Monday, July 11, 2011
The Missouri River dipped back below 31 feet as the National Weather Service predicted a slow drop throughout the week to around 30 feet even. Jackson County Emergency Preparedness Director Mike Curry remains concerned about levees breaching as they hold back the high water.

Friday, July 8, 2011
The levees near Sibley and Levasy in eastern Jackson County continued to hold back the Missouri River, despite water levels rising to beyond 31 feet. In a warning update issued Friday morning, the National Weather Service (NWS) anticipated "major flooding" in the Sibley and Levasy area as the river was expected to crest at around 31.2 feet Sunday, July 10, "then begin falling."

Wednesday, July 6, 2011
Despite rising to 30.8 feet near Sibley and Levasy on Saturday, July 2, the Missouri River did not top the primary levees in eastern Jackson County this past weekend. The water level had dipped to 30.15 feet as of 6 a.m. Tuesday, but had crept up to 30.55 feet at 7:27 a.m. Wednesday, according to the National Weather Service (NWS).

Friday, July 1, 2011
The Missouri River was expected to be on the verge of topping the primary levees in eastern Jackson County as water levels continued to rise heading into the Independence Day weekend. The National Weather Service (NWS) projected that the river would crest near Sibley and Levasy at 30.4 feet early Saturday, July 2, bringing the water level up to -- if not over -- the brim of the 30-foot levees.

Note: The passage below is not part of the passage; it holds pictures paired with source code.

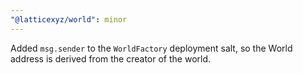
 ```yaml
---
"@latticexyz/world": minor
---
```


Added `msg.sender` to the `WorldFactory` deployment salt, so the World address is derived from the creator of the world.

Flooded FieldTuesday, June 28, 2011
A levee breach near Atchison, Kansas was suspected of causing inaccurate measurements in gages at Atchison and Leavenworth, Kansas. Once more data could be reviewed, the National Weather Service anticipated that river-level projections for the Missouri River and the Kansas River would be revised "upward."   

Monday, June 27, 2011
Thunderstorms that swept through the area Sunday night into Monday morning (June 26-27) had little impact on the Missouri River as it flows through eastern Jackson County. At 7:02 Monday morning, the water level near the Sibley and Levasy levees was at 26.8 feet, according to the National Weather Service (NWS).

Friday, June 24, 2011
The National Weather Service (NWS) did not anticipate the Missouri River's water level near Levasy and Sibley to rise Saturday, June 25. Due to levee breaches Thursday, June 23 in two northwest Missouri counties, river levels fell between Brownville, Nebraska and St. Joseph, Missouri, prompting the NWS to reduce its previous river level projections for June 25. However, the NWS noted any relief down stream from Atchison and Holt counties would only be temporary.

Monday, June 20, 2011
Jackson County officials have been anxiously monitoring conditions along the swollen Missouri River for weeks. Volunteers filled 6,000 sandbags in preparation for potential flooding. On the morning of June 20, the National Weather Service (NWS) issued a flood warning that included parts of Jackson County (near Sibley), as well as parts of Platte and Clay counties.